The 4-3 decision came just weeks before Californians will head to the polls to answer an historic ballot question about their state's gay marriage law. The only surprising thing about the Connecticut justices' decision was that it was a close one. The state was the first to pass laws affirming and protecting gay civil unions.
 
Connecticut Republican Gov. M. Jodi Rell, who signed the civil unions bill into law in 2005, said she disagreed with the ruling but will not challenge it.
 
"I continue to believe that marriage is the union of a man and a woman," she said in a prepared statement after the justices delivered their ruling. But "the Supreme Court has spoken. I do not believe their voice reflects the majority of the people of Connecticut. However, I am also firmly convinced that attempts to reverse this decision - either legislatively or by amending the state constitution - will not meet with success. I will therefore abide by the ruling."
 
The Democrat-led legislature, however, seemed a bit more pleased.
 
"This historic ruling will provide additional security and protections to thousands of loving, committed same-sex couples and their children living in Connecticut," Senate President Pro Tem Donald E. Williams Jr. [D-Brooklyn] said. "The plaintiffs, advocates and above all the people of Connecticut should celebrate this civil rights victory. We look forward do implementing the Supreme Court's decision in a bi-partisan manner."
 
Right-wing "family values" groups, on the other hand, expressed outrage about the decision.
 
"Even the legislature, as liberal as ours, decided that marriage is between a man and a woman," Family Institute of Connecticut executive director Peter Wolfgang told the Associated Press. "This is about our right to govern ourselves. It is bigger than gay marriage."
 
The state's civil union law was precipitated by the same case on which the Supreme Court ruled.

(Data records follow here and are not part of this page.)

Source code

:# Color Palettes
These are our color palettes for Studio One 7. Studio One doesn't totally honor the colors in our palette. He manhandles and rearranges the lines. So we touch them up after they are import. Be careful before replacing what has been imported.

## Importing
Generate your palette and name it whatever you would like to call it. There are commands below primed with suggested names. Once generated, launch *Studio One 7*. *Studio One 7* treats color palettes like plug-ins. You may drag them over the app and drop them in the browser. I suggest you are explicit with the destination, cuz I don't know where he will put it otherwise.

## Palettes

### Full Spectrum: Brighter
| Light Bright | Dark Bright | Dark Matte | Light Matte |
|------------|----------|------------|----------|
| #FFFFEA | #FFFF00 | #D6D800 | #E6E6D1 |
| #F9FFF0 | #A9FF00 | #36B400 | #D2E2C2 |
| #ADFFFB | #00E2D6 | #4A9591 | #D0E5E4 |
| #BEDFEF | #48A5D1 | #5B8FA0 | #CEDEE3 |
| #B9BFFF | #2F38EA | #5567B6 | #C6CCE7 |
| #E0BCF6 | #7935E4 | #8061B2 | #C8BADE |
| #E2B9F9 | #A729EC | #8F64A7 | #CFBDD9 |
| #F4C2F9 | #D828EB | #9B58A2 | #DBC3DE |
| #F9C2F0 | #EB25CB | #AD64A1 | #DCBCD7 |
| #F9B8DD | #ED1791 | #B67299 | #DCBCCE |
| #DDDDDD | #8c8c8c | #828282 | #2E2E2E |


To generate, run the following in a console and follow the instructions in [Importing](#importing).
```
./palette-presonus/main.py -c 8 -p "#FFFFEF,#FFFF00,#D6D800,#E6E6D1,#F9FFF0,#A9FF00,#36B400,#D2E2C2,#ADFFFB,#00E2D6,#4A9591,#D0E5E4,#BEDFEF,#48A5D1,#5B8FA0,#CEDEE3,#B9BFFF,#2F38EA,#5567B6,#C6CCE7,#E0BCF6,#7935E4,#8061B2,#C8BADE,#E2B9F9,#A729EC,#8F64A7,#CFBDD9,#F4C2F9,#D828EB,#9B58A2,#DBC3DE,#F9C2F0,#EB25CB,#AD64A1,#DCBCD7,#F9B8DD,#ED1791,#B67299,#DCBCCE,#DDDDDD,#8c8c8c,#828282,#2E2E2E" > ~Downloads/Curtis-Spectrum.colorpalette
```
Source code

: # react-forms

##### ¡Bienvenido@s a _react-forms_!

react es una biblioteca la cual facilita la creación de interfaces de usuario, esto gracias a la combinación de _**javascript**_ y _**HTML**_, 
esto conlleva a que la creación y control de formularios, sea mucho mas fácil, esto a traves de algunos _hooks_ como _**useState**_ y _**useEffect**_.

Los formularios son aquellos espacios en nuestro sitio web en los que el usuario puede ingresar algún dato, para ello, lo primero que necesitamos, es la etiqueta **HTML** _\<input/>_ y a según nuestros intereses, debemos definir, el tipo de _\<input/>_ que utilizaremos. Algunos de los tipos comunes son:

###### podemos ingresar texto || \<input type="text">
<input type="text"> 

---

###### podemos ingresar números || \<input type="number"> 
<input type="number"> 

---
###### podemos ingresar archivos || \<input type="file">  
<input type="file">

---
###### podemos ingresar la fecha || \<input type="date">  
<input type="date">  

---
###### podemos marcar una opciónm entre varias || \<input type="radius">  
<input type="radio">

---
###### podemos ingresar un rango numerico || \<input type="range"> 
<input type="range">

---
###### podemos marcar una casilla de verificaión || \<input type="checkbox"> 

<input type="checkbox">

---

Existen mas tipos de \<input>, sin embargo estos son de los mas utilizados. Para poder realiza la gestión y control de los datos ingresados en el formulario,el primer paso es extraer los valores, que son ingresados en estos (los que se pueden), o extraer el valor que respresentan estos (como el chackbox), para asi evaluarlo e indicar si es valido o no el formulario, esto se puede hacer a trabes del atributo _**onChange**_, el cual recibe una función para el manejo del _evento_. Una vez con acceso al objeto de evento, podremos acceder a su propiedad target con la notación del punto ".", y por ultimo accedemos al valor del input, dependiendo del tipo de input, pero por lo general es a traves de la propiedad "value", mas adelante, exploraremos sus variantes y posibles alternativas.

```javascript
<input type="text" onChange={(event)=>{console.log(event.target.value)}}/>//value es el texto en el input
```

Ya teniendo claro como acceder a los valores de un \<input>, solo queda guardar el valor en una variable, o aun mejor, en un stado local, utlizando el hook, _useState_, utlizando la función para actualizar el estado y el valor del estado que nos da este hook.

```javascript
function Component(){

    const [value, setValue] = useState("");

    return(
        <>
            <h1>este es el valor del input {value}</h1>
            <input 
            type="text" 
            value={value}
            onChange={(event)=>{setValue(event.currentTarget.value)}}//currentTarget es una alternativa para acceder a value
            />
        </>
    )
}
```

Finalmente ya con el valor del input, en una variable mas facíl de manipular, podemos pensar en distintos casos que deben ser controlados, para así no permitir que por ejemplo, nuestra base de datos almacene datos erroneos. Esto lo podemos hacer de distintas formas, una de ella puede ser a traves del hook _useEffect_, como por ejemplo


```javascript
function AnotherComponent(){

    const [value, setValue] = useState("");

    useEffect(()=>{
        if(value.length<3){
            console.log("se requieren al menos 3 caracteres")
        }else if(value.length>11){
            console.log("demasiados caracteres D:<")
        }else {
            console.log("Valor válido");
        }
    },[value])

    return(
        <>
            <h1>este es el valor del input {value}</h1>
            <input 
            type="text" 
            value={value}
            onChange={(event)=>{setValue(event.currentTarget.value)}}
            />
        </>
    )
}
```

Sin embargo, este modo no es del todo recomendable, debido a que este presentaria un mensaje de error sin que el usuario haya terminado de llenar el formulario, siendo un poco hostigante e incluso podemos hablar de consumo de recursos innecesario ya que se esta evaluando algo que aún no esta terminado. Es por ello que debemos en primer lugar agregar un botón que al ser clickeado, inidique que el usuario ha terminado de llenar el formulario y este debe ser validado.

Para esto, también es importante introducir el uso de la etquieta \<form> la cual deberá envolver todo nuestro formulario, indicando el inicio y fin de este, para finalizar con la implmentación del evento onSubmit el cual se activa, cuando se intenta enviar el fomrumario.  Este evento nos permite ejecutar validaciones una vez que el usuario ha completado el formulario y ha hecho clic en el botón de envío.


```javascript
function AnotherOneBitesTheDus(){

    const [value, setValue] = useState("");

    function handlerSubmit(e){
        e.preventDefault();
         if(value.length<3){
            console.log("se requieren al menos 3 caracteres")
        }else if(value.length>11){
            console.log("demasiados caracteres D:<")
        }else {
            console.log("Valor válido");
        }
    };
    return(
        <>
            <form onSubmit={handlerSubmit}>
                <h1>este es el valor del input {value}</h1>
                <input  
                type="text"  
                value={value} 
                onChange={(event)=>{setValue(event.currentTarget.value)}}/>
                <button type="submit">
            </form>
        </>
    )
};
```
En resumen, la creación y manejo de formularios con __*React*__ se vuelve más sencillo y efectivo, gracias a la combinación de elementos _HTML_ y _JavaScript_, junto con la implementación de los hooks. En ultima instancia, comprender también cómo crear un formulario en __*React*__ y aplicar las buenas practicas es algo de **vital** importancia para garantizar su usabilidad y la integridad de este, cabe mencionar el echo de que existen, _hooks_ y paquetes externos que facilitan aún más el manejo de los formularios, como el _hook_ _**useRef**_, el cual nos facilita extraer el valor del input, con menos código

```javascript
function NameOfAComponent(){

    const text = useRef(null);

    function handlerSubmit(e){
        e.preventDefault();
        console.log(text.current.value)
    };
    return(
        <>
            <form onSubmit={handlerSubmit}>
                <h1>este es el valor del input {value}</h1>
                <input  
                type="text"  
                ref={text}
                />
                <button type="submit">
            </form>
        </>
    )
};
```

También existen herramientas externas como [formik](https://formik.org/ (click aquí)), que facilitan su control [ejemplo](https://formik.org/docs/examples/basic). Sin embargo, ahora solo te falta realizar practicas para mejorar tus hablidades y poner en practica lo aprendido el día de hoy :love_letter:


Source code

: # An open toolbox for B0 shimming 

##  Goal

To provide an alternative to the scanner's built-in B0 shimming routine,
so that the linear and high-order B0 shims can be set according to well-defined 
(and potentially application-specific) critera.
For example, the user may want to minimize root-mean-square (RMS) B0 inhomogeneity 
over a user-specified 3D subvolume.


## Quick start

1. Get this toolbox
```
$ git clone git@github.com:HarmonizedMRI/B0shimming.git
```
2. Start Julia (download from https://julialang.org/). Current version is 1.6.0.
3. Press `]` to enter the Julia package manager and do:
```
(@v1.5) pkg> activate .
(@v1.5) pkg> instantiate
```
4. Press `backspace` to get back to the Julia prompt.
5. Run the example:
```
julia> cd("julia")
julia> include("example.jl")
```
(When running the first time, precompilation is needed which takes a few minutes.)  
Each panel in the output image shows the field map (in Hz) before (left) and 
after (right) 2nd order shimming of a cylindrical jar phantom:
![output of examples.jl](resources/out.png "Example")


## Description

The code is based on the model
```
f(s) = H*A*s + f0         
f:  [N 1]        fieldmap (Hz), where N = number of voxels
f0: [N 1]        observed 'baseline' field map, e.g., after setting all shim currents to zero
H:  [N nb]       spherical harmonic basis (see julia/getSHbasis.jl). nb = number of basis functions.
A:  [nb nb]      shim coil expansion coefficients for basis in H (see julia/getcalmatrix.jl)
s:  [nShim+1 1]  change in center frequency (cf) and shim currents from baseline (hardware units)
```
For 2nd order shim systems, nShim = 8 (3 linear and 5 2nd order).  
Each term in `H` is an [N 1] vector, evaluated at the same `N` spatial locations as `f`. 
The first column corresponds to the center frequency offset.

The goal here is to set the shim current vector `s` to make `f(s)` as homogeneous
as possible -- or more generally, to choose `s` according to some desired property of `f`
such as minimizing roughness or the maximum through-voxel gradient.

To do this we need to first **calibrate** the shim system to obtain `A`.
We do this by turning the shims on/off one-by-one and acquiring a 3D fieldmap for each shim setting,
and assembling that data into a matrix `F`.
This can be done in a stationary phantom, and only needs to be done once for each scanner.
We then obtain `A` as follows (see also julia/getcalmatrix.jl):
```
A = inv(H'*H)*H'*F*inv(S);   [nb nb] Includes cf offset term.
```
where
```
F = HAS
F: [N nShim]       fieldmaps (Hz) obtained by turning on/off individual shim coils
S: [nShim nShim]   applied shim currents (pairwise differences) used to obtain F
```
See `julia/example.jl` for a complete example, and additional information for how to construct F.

In 2004, eight same-sex couples sued Connecticut claiming their constitutional rights to equal protection and due process were violated when they were denied marriage licenses.
 
Several of the couples reacted joyously to the news of the court's decision.
 
"I can't believe it," Janet Peck of Colchester, who was a plaintiff with her partner, Carole Conklin, told the AP. "We're thrilled, we're absolutely overjoyed. We're finally going to be able, after 33 years, to get married.
 
"We've always dreamed of being married. Even though we were lesbians and didn't know if that would ever come true, we always dreamed of it."